=== Section Start ===

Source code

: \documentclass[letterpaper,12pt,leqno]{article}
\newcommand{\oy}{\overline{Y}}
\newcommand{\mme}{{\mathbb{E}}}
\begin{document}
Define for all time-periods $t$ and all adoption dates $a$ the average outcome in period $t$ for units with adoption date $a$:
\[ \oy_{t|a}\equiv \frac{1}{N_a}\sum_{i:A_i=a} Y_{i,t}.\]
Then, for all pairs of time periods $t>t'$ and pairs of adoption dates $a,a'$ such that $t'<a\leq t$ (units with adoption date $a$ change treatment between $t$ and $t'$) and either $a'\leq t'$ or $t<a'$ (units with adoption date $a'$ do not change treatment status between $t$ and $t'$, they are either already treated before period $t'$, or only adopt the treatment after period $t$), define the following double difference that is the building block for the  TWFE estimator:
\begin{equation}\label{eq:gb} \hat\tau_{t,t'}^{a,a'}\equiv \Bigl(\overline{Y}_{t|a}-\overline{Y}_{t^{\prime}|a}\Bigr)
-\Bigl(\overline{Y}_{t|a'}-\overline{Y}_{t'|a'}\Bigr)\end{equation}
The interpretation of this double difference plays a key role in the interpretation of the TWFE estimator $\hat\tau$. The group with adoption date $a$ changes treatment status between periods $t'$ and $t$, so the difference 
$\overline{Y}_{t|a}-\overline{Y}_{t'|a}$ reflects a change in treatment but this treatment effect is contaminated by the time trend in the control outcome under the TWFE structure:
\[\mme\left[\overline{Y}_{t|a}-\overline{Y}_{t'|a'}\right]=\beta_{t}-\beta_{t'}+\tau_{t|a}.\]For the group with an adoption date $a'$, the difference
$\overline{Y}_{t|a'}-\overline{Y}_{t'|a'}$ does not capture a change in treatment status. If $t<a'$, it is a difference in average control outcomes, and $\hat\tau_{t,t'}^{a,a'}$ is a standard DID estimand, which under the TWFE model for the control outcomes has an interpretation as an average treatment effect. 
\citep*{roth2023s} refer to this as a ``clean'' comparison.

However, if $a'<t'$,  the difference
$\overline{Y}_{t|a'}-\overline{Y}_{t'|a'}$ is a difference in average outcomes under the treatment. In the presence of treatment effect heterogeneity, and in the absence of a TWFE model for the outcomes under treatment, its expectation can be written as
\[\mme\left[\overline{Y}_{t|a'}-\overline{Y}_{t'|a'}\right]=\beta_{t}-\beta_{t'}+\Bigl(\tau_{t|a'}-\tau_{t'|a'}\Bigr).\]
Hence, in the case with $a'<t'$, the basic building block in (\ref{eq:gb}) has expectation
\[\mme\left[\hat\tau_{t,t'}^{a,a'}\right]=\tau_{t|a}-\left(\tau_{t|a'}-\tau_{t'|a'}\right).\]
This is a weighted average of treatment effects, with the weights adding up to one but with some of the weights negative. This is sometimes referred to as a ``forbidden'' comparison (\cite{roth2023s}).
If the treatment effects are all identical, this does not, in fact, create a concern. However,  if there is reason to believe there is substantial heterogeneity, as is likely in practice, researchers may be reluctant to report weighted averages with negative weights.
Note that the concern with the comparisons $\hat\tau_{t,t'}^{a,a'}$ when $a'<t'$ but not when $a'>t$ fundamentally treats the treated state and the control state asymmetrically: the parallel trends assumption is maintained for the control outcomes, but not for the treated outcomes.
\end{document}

=== Section End ===

* _What you are asked to do_
Your task is to restate every record word for word.

* _Expected answer_
Source code

: \documentclass[letterpaper,12pt,leqno]{article}
\newcommand{\oy}{\overline{Y}}
\newcommand{\mme}{{\mathbb{E}}}
\begin{document}
Define for all time-periods $t$ and all adoption dates $a$ the average outcome in period $t$ for units with adoption date $a$:
\[ \oy_{t|a}\equiv \frac{1}{N_a}\sum_{i:A_i=a} Y_{i,t}.\]
Then, for all pairs of time periods $t>t'$ and pairs of adoption dates $a,a'$ such that $t'<a\leq t$ (units with adoption date $a$ change treatment between $t$ and $t'$) and either $a'\leq t'$ or $t<a'$ (units with adoption date $a'$ do not change treatment status between $t$ and $t'$, they are either already treated before period $t'$, or only adopt the treatment after period $t$), define the following double difference that is the building block for the  TWFE estimator:
\begin{equation}\label{eq:gb} \hat\tau_{t,t'}^{a,a'}\equiv \Bigl(\overline{Y}_{t|a}-\overline{Y}_{t^{\prime}|a}\Bigr)
-\Bigl(\overline{Y}_{t|a'}-\overline{Y}_{t'|a'}\Bigr)\end{equation}
The interpretation of this double difference plays a key role in the interpretation of the TWFE estimator $\hat\tau$. The group with adoption date $a$ changes treatment status between periods $t'$ and $t$, so the difference 
$\overline{Y}_{t|a}-\overline{Y}_{t'|a}$ reflects a change in treatment but this treatment effect is contaminated by the time trend in the control outcome under the TWFE structure:
\[\mme\left[\overline{Y}_{t|a}-\overline{Y}_{t'|a'}\right]=\beta_{t}-\beta_{t'}+\tau_{t|a}.\]For the group with an adoption date $a'$, the difference
$\overline{Y}_{t|a'}-\overline{Y}_{t'|a'}$ does not capture a change in treatment status. If $t<a'$, it is a difference in average control outcomes, and $\hat\tau_{t,t'}^{a,a'}$ is a standard DID estimand, which under the TWFE model for the control outcomes has an interpretation as an average treatment effect. 
\citep*{roth2023s} refer to this as a ``clean'' comparison.

However, if $a'<t'$,  the difference
$\overline{Y}_{t|a'}-\overline{Y}_{t'|a'}$ is a difference in average outcomes under the treatment. In the presence of treatment effect heterogeneity, and in the absence of a TWFE model for the outcomes under treatment, its expectation can be written as
\[\mme\left[\overline{Y}_{t|a'}-\overline{Y}_{t'|a'}\right]=\beta_{t}-\beta_{t'}+\Bigl(\tau_{t|a'}-\tau_{t'|a'}\Bigr).\]
Hence, in the case with $a'<t'$, the basic building block in (\ref{eq:gb}) has expectation
\[\mme\left[\hat\tau_{t,t'}^{a,a'}\right]=\tau_{t|a}-\left(\tau_{t|a'}-\tau_{t'|a'}\right).\]
This is a weighted average of treatment effects, with the weights adding up to one but with some of the weights negative. This is sometimes referred to as a ``forbidden'' comparison (\cite{roth2023s}).
If the treatment effects are all identical, this does not, in fact, create a concern. However,  if there is reason to believe there is substantial heterogeneity, as is likely in practice, researchers may be reluctant to report weighted averages with negative weights.
Note that the concern with the comparisons $\hat\tau_{t,t'}^{a,a'}$ when $a'<t'$ but not when $a'>t$ fundamentally treats the treated state and the control state asymmetrically: the parallel trends assumption is maintained for the control outcomes, but not for the treated outcomes.
\end{document}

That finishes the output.